# [Problem details]
Your answer should repeat every line of the records below in which the word "bgcolor" appears.

# [Material provided]
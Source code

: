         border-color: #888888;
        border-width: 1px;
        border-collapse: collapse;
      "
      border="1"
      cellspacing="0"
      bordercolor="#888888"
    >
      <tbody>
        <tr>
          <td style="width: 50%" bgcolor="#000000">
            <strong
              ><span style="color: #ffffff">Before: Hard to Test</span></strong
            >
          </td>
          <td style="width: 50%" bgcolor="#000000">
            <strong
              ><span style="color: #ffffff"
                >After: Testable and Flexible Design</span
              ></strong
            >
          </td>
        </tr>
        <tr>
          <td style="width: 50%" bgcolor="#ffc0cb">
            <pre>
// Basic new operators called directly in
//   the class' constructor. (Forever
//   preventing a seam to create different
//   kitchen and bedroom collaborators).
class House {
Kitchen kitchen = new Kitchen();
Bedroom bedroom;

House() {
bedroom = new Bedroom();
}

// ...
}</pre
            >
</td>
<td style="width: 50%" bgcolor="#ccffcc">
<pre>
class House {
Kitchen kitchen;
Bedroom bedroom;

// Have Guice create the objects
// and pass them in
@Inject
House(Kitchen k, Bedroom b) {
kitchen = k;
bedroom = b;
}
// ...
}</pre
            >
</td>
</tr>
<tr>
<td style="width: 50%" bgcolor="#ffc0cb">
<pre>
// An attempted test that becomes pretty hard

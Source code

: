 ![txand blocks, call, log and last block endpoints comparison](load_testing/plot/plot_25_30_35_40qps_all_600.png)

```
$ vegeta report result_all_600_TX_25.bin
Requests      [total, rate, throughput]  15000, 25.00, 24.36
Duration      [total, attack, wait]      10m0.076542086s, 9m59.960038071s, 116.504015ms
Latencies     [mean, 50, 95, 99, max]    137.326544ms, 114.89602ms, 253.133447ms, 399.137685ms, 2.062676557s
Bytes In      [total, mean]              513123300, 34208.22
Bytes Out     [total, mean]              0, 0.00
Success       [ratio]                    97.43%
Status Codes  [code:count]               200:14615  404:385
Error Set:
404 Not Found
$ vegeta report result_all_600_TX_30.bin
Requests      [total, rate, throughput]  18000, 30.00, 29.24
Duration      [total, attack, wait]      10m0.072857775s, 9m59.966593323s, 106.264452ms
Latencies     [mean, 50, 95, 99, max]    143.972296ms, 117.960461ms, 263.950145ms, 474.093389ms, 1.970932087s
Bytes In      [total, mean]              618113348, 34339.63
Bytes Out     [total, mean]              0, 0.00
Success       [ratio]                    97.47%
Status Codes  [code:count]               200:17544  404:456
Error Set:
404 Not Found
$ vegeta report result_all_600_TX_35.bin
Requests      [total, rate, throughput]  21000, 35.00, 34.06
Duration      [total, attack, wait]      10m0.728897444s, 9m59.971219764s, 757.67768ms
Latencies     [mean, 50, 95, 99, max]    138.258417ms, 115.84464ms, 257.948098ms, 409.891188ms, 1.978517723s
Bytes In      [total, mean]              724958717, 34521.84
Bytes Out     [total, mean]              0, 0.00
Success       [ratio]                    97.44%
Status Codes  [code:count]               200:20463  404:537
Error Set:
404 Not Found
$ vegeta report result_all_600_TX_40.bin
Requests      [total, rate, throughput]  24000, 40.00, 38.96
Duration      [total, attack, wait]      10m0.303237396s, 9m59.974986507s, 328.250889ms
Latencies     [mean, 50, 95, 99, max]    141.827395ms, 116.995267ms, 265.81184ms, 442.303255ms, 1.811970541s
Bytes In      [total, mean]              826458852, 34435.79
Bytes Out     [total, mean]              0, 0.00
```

# [Your solution]
          <td style="width: 50%" bgcolor="#000000">
          <td style="width: 50%" bgcolor="#000000">
          <td style="width: 50%" bgcolor="#ffc0cb">
<td style="width: 50%" bgcolor="#ccffcc">
<td style="width: 50%" bgcolor="#ffc0cb">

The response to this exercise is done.